Branding no terceiro setor – O valor das marcas sociais
Por: GIFE| Notícias| 08/11/2004LAÍS VANESSA C. DE FIGUEIRÊDO LOPES e MÁRCIA GOLFIERI
Integrantes do Núcleo de Estudos Avançados de Terceiro Setor (Neats – PUC/SP) e sócias do escritório de advocacia Figueirêdo Lopes e Golfieri Advogados
Em remotas épocas, símbolos distintivos já eram utilizados para indicar a procedência das mercadorias, o que constituía uma classe de produtos confiáveis pela sua origem. Com o avanço das relações comerciais, criou-se regulamentação mais específica destes signos para defesa dos interesses do seu detentor e do consumidor. O primeiro, além de imprimir extrato das características essenciais sobre a qualidade do produto ou serviço, agrega ao conceito de sua marca valores que traduzem a sua atitude. O segundo, receptor da mensagem, passa a escolher seus objetos de consumo dentre muitos produtos ou serviços semelhantes. A marca, pois, tem como função precípua a identificação dos produtos ou serviços e a sua distinção dos demais existentes no mercado.
O comprometimento social é um dos principais valores que influenciam as pessoas na avaliação das marcas. O público em geral está cada vez mais exigente em relação à postura dos produtores e fornecedores de serviços. Agregar um valor social ao conceito de seu produto ou serviço é, hoje, um diferencial. Para tanto, as ações anunciadas devem guardar coerência com o que o titular da marca efetivamente faz. Não basta fazer propaganda da responsabilidade social. É preciso gerir as ações com ética e transparência, buscando o desenvolvimento social sustentável e inclusivo, interna e externamente, envolvendo todos os atores da sua cadeia de relacionamentos – clientes e consumidores, dirigentes e funcionários, fornecedores e prestadores de serviços, governo e sociedade civil em geral.

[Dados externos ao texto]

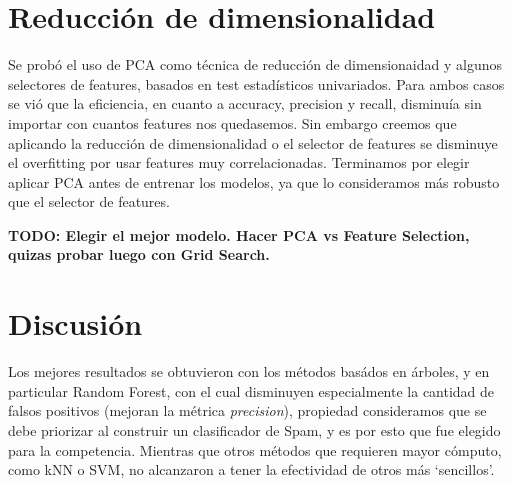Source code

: \documentclass[10pt,a4paper]{article}
\begin{document}




\pagebreak

\section{Reducción de dimensionalidad}

Se probó el uso de PCA como técnica de reducción de dimensionaidad y algunos selectores de features, basados en test estadísticos univariados. Para ambos casos se vió que la eficiencia, en cuanto a accuracy, precision y recall, disminuía sin importar con cuantos features nos quedasemos. Sin embargo creemos que aplicando la reducción de dimensionalidad o el selector de features se disminuye el overfitting por usar features muy correlacionadas. Terminamos por elegir aplicar PCA antes de entrenar los modelos, ya que lo consideramos más robusto que el selector de features.

\textbf{TODO: Elegir el mejor modelo. Hacer PCA vs Feature Selection, quizas probar luego con Grid Search.}


\section{Discusión}

Los mejores resultados se obtuvieron con los métodos basádos en árboles, y en particular Random Forest, con el cual disminuyen especialmente la cantidad de falsos positivos (mejoran la métrica \textit{precision}), propiedad consideramos que se debe priorizar al construir un clasificador de Spam, y es por esto que fue elegido para la competencia. Mientras que otros métodos que requieren mayor cómputo, como kNN o SVM, no alcanzaron a tener la efectividad de otros más `sencillos'.
\end{document}

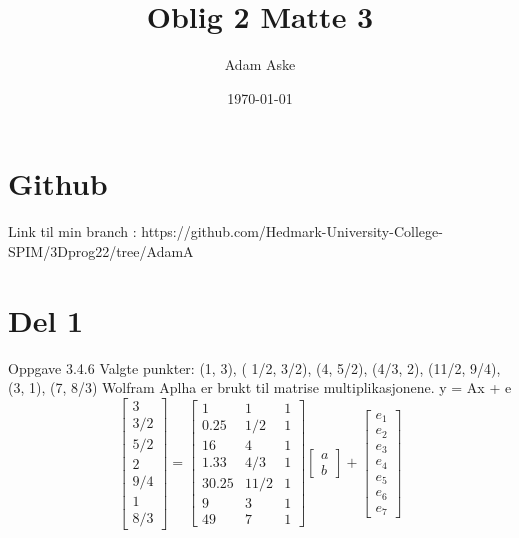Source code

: \documentclass[a4paper,norsk]{article}
\title{Oblig 2 Matte 3}
\date{\today}
\author{Adam Aske}
\begin{document}
\maketitle
\tableofcontents
\newpage
 \section{Github}
Link til min branch : https://github.com/Hedmark-University-College-SPIM/3Dprog22/tree/AdamA
\section{Del 1}
Oppgave 3.4.6
Valgte punkter: (1, 3), ( 1/2, 3/2), (4, 5/2), (4/3, 2), (11/2, 9/4), (3, 1), (7, 8/3)\newline
Wolfram Aplha er brukt til matrise multiplikasjonene. \newline
y = Ax + e \newline
\begin{equation*} 
\begin{bmatrix}3 \\ 3/2 \\ 5/2 \\ 2 \\ 9/4 \\ 1 \\ 8/3\end{bmatrix}
=\begin{bmatrix}1 & 1 & 1 \\ 0.25 & 1/2 & 1 \\16 & 4 & 1 \\1.33 & 4/3 & 1 \\30.25 & 11/2 & 1 \\9 & 3 & 1 \\49 & 7 & 1\end{bmatrix}\begin{bmatrix}a\\b\end{bmatrix}
+ \begin{bmatrix} e_1 \\ e_2 \\ e_3 \\ e_4 \\ e_5 \\ e_6 \\ e_7\end{bmatrix}
\end{equation*}
\end{document}
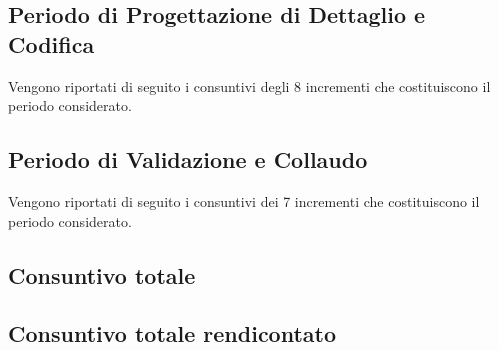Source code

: \subsection{Periodo di Progettazione di Dettaglio e Codifica}
Vengono riportati di seguito i consuntivi degli 8 incrementi che costituiscono il periodo considerato.











\subsection{Periodo di Validazione e Collaudo}
Vengono riportati di seguito i consuntivi dei 7 incrementi che costituiscono il periodo considerato.










\subsection{Consuntivo totale}

\subsection{Consuntivo totale rendicontato}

E isso não é exclusivo da área empresarial, sendo tema relevante também para o terceiro setor. As marcas registradas por entidades sem fins lucrativos constituem símbolos institucionais que carregam em si a reputação das organizações e de seus projetos. Representa ativo valioso que pode contribuir para o impacto da sua intervenção social, para a construção de importantes alianças, bem como para a captação de recursos financeiros e humanos.
Conhecer o valor da marca é essencial para que a instituição possa administrar seus relacionamentos de maneira eqüitativa, fixando perspectivas de ganhos nas parcerias firmadas. O que muitos podem achar que é um valor abstrato, na realidade não o é.
Recente artigo publicado na Harvard Business Review trata do lucro de um nome sem fins lucrativos, abordando a experiência da precificação da marca Habitat para a Humanidade, feita pela consultoria nova-iorquina Interbrand. Em 2002, a marca foi avaliada em US$ 1,8 bilhão, o que potencializou a captação de recursos da organização, dobrando o valor mínimo da doação que qualifica a empresa a associar sua marca à da entidade. O resultado aumentou a sua arrecadação de donativos de US$ 26,2 milhões para US$ 39 milhões após a avaliação.
Mencionam os autores do texto que “”uma marca de alto valor pode trazer uma série de outros benefícios. Pode ajudar a entidade a atrair e reter funcionários e conselheiros de alto calibre, a motivar doadores e voluntários a elevar sua contribuição, a justificar iniciativas de proteção da marca e do logotipo e garantir que eles sejam apresentados de modo uniforme, a justificar o investimento em fatores que destacam a marca (tais como o impacto local) e dar à entidade maior influência no âmbito dos legisladores”” (1).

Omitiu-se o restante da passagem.